-- SOURCE INFORMATION follows --

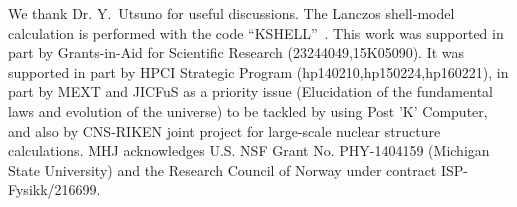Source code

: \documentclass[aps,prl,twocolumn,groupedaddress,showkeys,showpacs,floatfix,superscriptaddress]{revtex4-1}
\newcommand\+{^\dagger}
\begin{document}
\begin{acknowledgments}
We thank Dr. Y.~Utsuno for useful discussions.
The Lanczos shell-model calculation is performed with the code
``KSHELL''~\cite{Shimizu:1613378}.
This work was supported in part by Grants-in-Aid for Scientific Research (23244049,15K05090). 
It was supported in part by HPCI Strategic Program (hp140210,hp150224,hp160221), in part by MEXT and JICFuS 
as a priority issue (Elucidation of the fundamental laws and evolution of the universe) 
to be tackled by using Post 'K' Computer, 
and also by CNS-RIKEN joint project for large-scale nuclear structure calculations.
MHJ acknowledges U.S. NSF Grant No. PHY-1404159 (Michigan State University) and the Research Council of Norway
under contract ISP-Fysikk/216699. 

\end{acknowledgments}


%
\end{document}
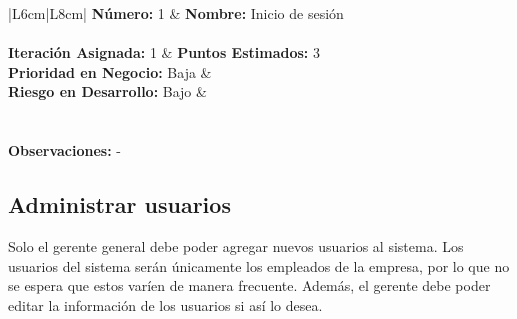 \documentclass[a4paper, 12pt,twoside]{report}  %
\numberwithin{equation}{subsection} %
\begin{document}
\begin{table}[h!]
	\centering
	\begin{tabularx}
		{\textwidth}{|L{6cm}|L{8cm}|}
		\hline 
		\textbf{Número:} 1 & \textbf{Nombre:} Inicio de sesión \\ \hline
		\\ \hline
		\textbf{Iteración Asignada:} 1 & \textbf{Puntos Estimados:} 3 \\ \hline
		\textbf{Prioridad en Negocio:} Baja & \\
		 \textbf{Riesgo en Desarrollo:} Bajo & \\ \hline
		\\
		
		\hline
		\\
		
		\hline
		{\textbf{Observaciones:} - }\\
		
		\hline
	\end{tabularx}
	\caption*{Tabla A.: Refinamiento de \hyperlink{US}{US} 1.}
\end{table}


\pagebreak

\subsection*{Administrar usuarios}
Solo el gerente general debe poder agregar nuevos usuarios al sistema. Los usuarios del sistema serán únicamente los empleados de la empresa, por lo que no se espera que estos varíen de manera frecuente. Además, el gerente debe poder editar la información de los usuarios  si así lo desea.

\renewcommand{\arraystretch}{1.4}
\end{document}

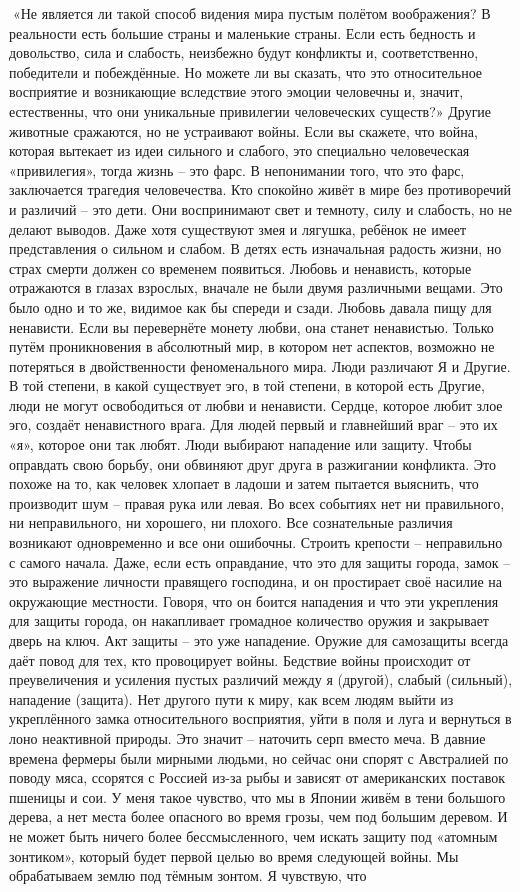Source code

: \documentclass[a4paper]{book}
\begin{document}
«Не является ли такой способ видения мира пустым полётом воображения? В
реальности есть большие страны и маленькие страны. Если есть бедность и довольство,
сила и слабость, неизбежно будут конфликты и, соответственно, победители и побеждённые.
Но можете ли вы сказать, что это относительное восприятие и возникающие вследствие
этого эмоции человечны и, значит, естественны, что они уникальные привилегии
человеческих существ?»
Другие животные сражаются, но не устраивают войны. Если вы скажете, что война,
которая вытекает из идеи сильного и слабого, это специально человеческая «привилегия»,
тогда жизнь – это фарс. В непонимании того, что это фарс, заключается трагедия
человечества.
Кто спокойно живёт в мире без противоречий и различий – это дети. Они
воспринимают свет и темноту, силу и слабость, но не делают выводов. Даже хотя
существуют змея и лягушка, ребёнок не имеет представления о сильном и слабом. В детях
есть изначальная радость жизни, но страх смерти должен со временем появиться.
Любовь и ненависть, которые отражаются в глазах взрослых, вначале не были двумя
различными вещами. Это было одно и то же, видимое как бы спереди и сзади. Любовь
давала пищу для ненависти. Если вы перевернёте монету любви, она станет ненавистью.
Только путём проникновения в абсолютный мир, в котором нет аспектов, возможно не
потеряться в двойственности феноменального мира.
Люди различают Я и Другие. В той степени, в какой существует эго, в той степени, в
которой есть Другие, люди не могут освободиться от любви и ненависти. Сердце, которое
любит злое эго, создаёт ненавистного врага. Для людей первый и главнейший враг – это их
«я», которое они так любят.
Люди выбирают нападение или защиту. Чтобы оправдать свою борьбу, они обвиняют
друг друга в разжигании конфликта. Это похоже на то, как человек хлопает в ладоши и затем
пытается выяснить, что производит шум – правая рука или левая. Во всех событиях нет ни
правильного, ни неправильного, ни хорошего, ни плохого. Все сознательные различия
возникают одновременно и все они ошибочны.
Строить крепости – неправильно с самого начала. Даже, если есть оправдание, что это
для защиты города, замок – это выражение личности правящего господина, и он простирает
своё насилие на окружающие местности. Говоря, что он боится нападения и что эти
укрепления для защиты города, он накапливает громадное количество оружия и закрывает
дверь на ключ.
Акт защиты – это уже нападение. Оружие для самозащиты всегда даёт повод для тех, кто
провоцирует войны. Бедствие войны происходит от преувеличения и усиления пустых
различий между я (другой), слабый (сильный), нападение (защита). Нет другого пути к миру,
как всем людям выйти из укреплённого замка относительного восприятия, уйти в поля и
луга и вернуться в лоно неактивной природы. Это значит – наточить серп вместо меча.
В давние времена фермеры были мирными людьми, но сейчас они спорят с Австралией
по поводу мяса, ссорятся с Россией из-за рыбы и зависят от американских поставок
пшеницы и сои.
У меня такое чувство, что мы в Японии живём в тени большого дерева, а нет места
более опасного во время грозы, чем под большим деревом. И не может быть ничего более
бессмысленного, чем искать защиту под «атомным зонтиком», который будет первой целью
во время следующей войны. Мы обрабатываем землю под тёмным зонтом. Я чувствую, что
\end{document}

-- SOURCE INFORMATION concluded --

◆ WORK TO COMPLETE: Repeat the preceding records precisely, and leave every picture out of the copy.

◆ EXPECTED OUTPUT:
Source code

: \documentclass[aps,prl,twocolumn,groupedaddress,showkeys,showpacs,floatfix,superscriptaddress]{revtex4-1}
\newcommand\+{^\dagger}
\begin{document}
\begin{acknowledgments}
We thank Dr. Y.~Utsuno for useful discussions.
The Lanczos shell-model calculation is performed with the code
``KSHELL''~\cite{Shimizu:1613378}.
This work was supported in part by Grants-in-Aid for Scientific Research (23244049,15K05090). 
It was supported in part by HPCI Strategic Program (hp140210,hp150224,hp160221), in part by MEXT and JICFuS 
as a priority issue (Elucidation of the fundamental laws and evolution of the universe) 
to be tackled by using Post 'K' Computer, 
and also by CNS-RIKEN joint project for large-scale nuclear structure calculations.
MHJ acknowledges U.S. NSF Grant No. PHY-1404159 (Michigan State University) and the Research Council of Norway
under contract ISP-Fysikk/216699. 

\end{acknowledgments}


%
\end{document}
 \documentclass[a4paper, 12pt,twoside]{report}  %
\numberwithin{equation}{subsection} %
\begin{document}
\begin{table}[h!]
	\centering
	\begin{tabularx}
		{\textwidth}{|L{6cm}|L{8cm}|}
		\hline 
		\textbf{Número:} 1 & \textbf{Nombre:} Inicio de sesión \\ \hline
		\\ \hline
		\textbf{Iteración Asignada:} 1 & \textbf{Puntos Estimados:} 3 \\ \hline
		\textbf{Prioridad en Negocio:} Baja & \\
		 \textbf{Riesgo en Desarrollo:} Bajo & \\ \hline
		\\
		
		\hline
		\\
		
		\hline
		{\textbf{Observaciones:} - }\\
		
		\hline
	\end{tabularx}
	\caption*{Tabla A.: Refinamiento de \hyperlink{US}{US} 1.}
\end{table}


\pagebreak

\subsection*{Administrar usuarios}
Solo el gerente general debe poder agregar nuevos usuarios al sistema. Los usuarios del sistema serán únicamente los empleados de la empresa, por lo que no se espera que estos varíen de manera frecuente. Además, el gerente debe poder editar la información de los usuarios  si así lo desea.

\renewcommand{\arraystretch}{1.4}
\end{document}

Source code

: \documentclass[a4paper]{book}
\begin{document}
«Не является ли такой способ видения мира пустым полётом воображения? В
реальности есть большие страны и маленькие страны. Если есть бедность и довольство,
сила и слабость, неизбежно будут конфликты и, соответственно, победители и побеждённые.
Но можете ли вы сказать, что это относительное восприятие и возникающие вследствие
этого эмоции человечны и, значит, естественны, что они уникальные привилегии
человеческих существ?»
Другие животные сражаются, но не устраивают войны. Если вы скажете, что война,
которая вытекает из идеи сильного и слабого, это специально человеческая «привилегия»,
тогда жизнь – это фарс. В непонимании того, что это фарс, заключается трагедия
человечества.
Кто спокойно живёт в мире без противоречий и различий – это дети. Они
воспринимают свет и темноту, силу и слабость, но не делают выводов. Даже хотя
существуют змея и лягушка, ребёнок не имеет представления о сильном и слабом. В детях
есть изначальная радость жизни, но страх смерти должен со временем появиться.
Любовь и ненависть, которые отражаются в глазах взрослых, вначале не были двумя
различными вещами. Это было одно и то же, видимое как бы спереди и сзади. Любовь
давала пищу для ненависти. Если вы перевернёте монету любви, она станет ненавистью.
Только путём проникновения в абсолютный мир, в котором нет аспектов, возможно не
потеряться в двойственности феноменального мира.
Люди различают Я и Другие. В той степени, в какой существует эго, в той степени, в
которой есть Другие, люди не могут освободиться от любви и ненависти. Сердце, которое
любит злое эго, создаёт ненавистного врага. Для людей первый и главнейший враг – это их
«я», которое они так любят.
Люди выбирают нападение или защиту. Чтобы оправдать свою борьбу, они обвиняют
друг друга в разжигании конфликта. Это похоже на то, как человек хлопает в ладоши и затем
пытается выяснить, что производит шум – правая рука или левая. Во всех событиях нет ни
правильного, ни неправильного, ни хорошего, ни плохого. Все сознательные различия
возникают одновременно и все они ошибочны.
Строить крепости – неправильно с самого начала. Даже, если есть оправдание, что это
для защиты города, замок – это выражение личности правящего господина, и он простирает
своё насилие на окружающие местности. Говоря, что он боится нападения и что эти
укрепления для защиты города, он накапливает громадное количество оружия и закрывает
дверь на ключ.
Акт защиты – это уже нападение. Оружие для самозащиты всегда даёт повод для тех, кто
провоцирует войны. Бедствие войны происходит от преувеличения и усиления пустых
различий между я (другой), слабый (сильный), нападение (защита). Нет другого пути к миру,
как всем людям выйти из укреплённого замка относительного восприятия, уйти в поля и
луга и вернуться в лоно неактивной природы. Это значит – наточить серп вместо меча.
В давние времена фермеры были мирными людьми, но сейчас они спорят с Австралией
по поводу мяса, ссорятся с Россией из-за рыбы и зависят от американских поставок
пшеницы и сои.
У меня такое чувство, что мы в Японии живём в тени большого дерева, а нет места
более опасного во время грозы, чем под большим деревом. И не может быть ничего более
бессмысленного, чем искать защиту под «атомным зонтиком», который будет первой целью
во время следующей войны. Мы обрабатываем землю под тёмным зонтом. Я чувствую, что
\end{document}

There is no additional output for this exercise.